* **Aim of the exercise**: If a line in the listing below contains "textbf", return that line.

■ ■ ■ ■

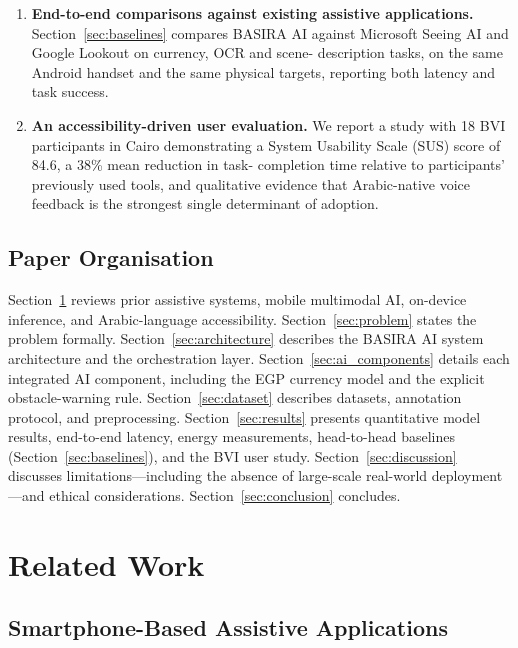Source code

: \documentclass[11pt,a4paper]{article}
\begin{document}
\begin{enumerate}
\item \textbf{End-to-end comparisons against existing assistive
applications.} Section~\ref{sec:baselines} compares BASIRA AI against
Microsoft Seeing AI and Google Lookout on currency, OCR and scene-
description tasks, on the same Android handset and the same physical
targets, reporting both latency and task success.

\item \textbf{An accessibility-driven user evaluation.} We report a
study with 18 BVI participants in Cairo demonstrating a System
Usability Scale (SUS) score of 84.6, a 38\% mean reduction in task-
completion time relative to participants' previously used tools, and
qualitative evidence that Arabic-native voice feedback is the strongest
single determinant of adoption.
\end{enumerate}

\subsection{Paper Organisation}

Section~\ref{sec:related_work} reviews prior assistive systems, mobile
multimodal AI, on-device inference, and Arabic-language accessibility.
Section~\ref{sec:problem} states the problem formally.
Section~\ref{sec:architecture} describes the BASIRA AI system architecture
and the orchestration layer.
Section~\ref{sec:ai_components} details each integrated AI component,
including the EGP currency model and the explicit obstacle-warning rule.
Section~\ref{sec:dataset} describes datasets, annotation protocol, and
preprocessing.
Section~\ref{sec:results} presents quantitative model results, end-to-end
latency, energy measurements, head-to-head baselines
(Section~\ref{sec:baselines}), and the BVI user study.
Section~\ref{sec:discussion} discusses limitations---including the
absence of large-scale real-world deployment---and ethical
considerations.
Section~\ref{sec:conclusion} concludes.

\section{Related Work}
\label{sec:related_work}

\subsection{Smartphone-Based Assistive Applications}
\end{document}
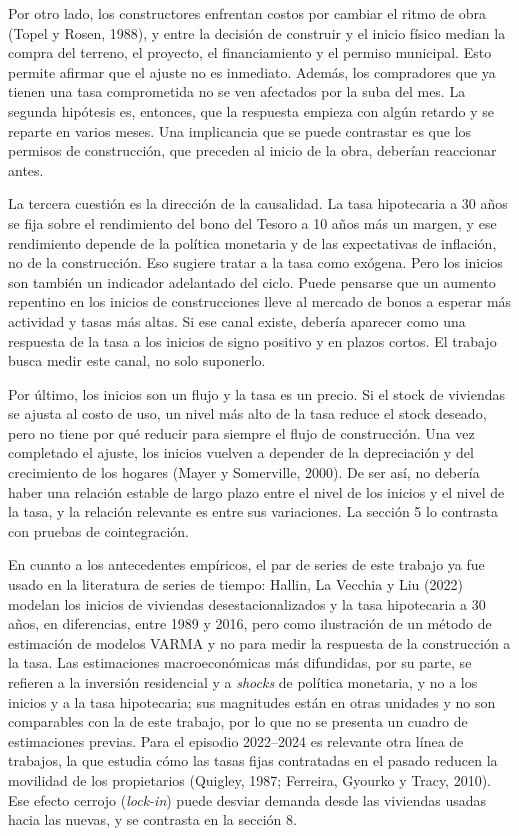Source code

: \documentclass[11pt,a4paper]{article}
\begin{document}
Por otro lado, los constructores enfrentan costos por cambiar el ritmo de obra (Topel y Rosen, 1988), y entre la decisión de construir y el inicio físico median la compra del terreno, el proyecto, el financiamiento y el permiso municipal. Esto permite afirmar que el ajuste no es inmediato. Además, los compradores que ya tienen una tasa comprometida no se ven afectados por la suba del mes. La segunda hipótesis es, entonces, que la respuesta empieza con algún retardo y se reparte en varios meses. Una implicancia que se puede contrastar es que los permisos de construcción, que preceden al inicio de la obra, deberían reaccionar antes.

La tercera cuestión es la dirección de la causalidad. La tasa hipotecaria a 30 años se fija sobre el rendimiento del bono del Tesoro a 10 años más un margen, y ese rendimiento depende de la política monetaria y de las expectativas de inflación, no de la construcción. Eso sugiere tratar a la tasa como exógena. Pero los inicios son también un indicador adelantado del ciclo. Puede pensarse que un aumento repentino en los inicios de construcciones lleve al mercado de bonos a esperar más actividad y tasas más altas. Si ese canal existe, debería aparecer como una respuesta de la tasa a los inicios de signo positivo y en plazos cortos. El trabajo busca medir este canal, no solo suponerlo.

Por último, los inicios son un flujo y la tasa es un precio. Si el stock de viviendas se ajusta al costo de uso, un nivel más alto de la tasa reduce el stock deseado, pero no tiene por qué reducir para siempre el flujo de construcción. Una vez completado el ajuste, los inicios vuelven a depender de la depreciación y del crecimiento de los hogares (Mayer y Somerville, 2000). De ser así, no debería haber una relación estable de largo plazo entre el nivel de los inicios y el nivel de la tasa, y la relación relevante es entre sus variaciones. La sección 5 lo contrasta con pruebas de cointegración.

En cuanto a los antecedentes empíricos, el par de series de este trabajo ya fue usado en la literatura de series de tiempo: Hallin, La Vecchia y Liu (2022) modelan los inicios de viviendas desestacionalizados y la tasa hipotecaria a 30 años, en diferencias, entre 1989 y 2016, pero como ilustración de un método de estimación de modelos VARMA y no para medir la respuesta de la construcción a la tasa. Las estimaciones macroeconómicas más difundidas, por su parte, se refieren a la inversión residencial y a \emph{shocks} de política monetaria, y no a los inicios y a la tasa hipotecaria; sus magnitudes están en otras unidades y no son comparables con la de este trabajo, por lo que no se presenta un cuadro de estimaciones previas. Para el episodio 2022--2024 es relevante otra línea de trabajos, la que estudia cómo las tasas fijas contratadas en el pasado reducen la movilidad de los propietarios (Quigley, 1987; Ferreira, Gyourko y Tracy, 2010). Ese efecto cerrojo (\emph{lock-in}) puede desviar demanda desde las viviendas usadas hacia las nuevas, y se contrasta en la sección 8.
\end{document}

■ ■ ■ ■

* **Response box**:
\item \textbf{End-to-end comparisons against existing assistive
\item \textbf{An accessibility-driven user evaluation.} We report a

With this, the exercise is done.